**Supplied records:**

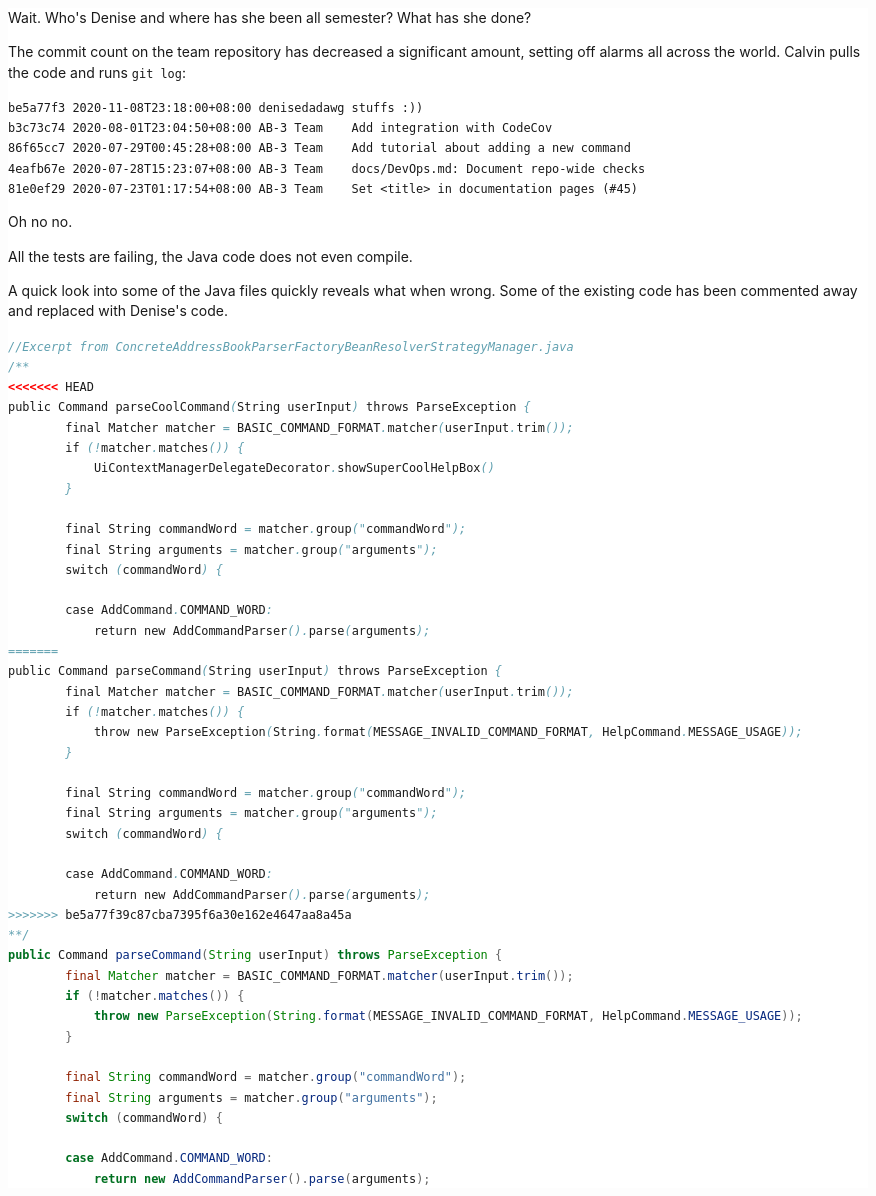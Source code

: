 Wait. Who's Denise and where has she been all semester? What has she done?

The commit count on the team repository has decreased a significant amount, setting off alarms all across the world.
Calvin pulls the code and runs `git log`:

```
be5a77f3 2020-11-08T23:18:00+08:00 denisedadawg stuffs :))
b3c73c74 2020-08-01T23:04:50+08:00 AB-3 Team    Add integration with CodeCov
86f65cc7 2020-07-29T00:45:28+08:00 AB-3 Team    Add tutorial about adding a new command
4eafb67e 2020-07-28T15:23:07+08:00 AB-3 Team    docs/DevOps.md: Document repo-wide checks
81e0ef29 2020-07-23T01:17:54+08:00 AB-3 Team    Set <title> in documentation pages (#45)
```

Oh no no.

All the tests are failing, the Java code does not even compile.

A quick look into some of the Java files quickly reveals what when wrong.
Some of the existing code has been commented away and replaced with Denise's code. 

```java
//Excerpt from ConcreteAddressBookParserFactoryBeanResolverStrategyManager.java
/**
<<<<<<< HEAD
public Command parseCoolCommand(String userInput) throws ParseException {
        final Matcher matcher = BASIC_COMMAND_FORMAT.matcher(userInput.trim());
        if (!matcher.matches()) {
            UiContextManagerDelegateDecorator.showSuperCoolHelpBox()
        }

        final String commandWord = matcher.group("commandWord");
        final String arguments = matcher.group("arguments");
        switch (commandWord) {

        case AddCommand.COMMAND_WORD:
            return new AddCommandParser().parse(arguments);
=======
public Command parseCommand(String userInput) throws ParseException {
        final Matcher matcher = BASIC_COMMAND_FORMAT.matcher(userInput.trim());
        if (!matcher.matches()) {
            throw new ParseException(String.format(MESSAGE_INVALID_COMMAND_FORMAT, HelpCommand.MESSAGE_USAGE));
        }

        final String commandWord = matcher.group("commandWord");
        final String arguments = matcher.group("arguments");
        switch (commandWord) {

        case AddCommand.COMMAND_WORD:
            return new AddCommandParser().parse(arguments);
>>>>>>> be5a77f39c87cba7395f6a30e162e4647aa8a45a
**/
public Command parseCommand(String userInput) throws ParseException {
        final Matcher matcher = BASIC_COMMAND_FORMAT.matcher(userInput.trim());
        if (!matcher.matches()) {
            throw new ParseException(String.format(MESSAGE_INVALID_COMMAND_FORMAT, HelpCommand.MESSAGE_USAGE));
        }

        final String commandWord = matcher.group("commandWord");
        final String arguments = matcher.group("arguments");
        switch (commandWord) {

        case AddCommand.COMMAND_WORD:
            return new AddCommandParser().parse(arguments);

```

**Task brief:**
Would you retype exactly the lines above, from the line with "has she done?" to the line with "All the tests", with both end lines kept and nothing more?

**Result of this task:**
: Wait. Who's Denise and where has she been all semester? What has she done?

The commit count on the team repository has decreased a significant amount, setting off alarms all across the world.
Calvin pulls the code and runs `git log`:

```
be5a77f3 2020-11-08T23:18:00+08:00 denisedadawg stuffs :))
b3c73c74 2020-08-01T23:04:50+08:00 AB-3 Team    Add integration with CodeCov
86f65cc7 2020-07-29T00:45:28+08:00 AB-3 Team    Add tutorial about adding a new command
4eafb67e 2020-07-28T15:23:07+08:00 AB-3 Team    docs/DevOps.md: Document repo-wide checks
81e0ef29 2020-07-23T01:17:54+08:00 AB-3 Team    Set <title> in documentation pages (#45)
```

Oh no no.

All the tests are failing, the Java code does not even compile.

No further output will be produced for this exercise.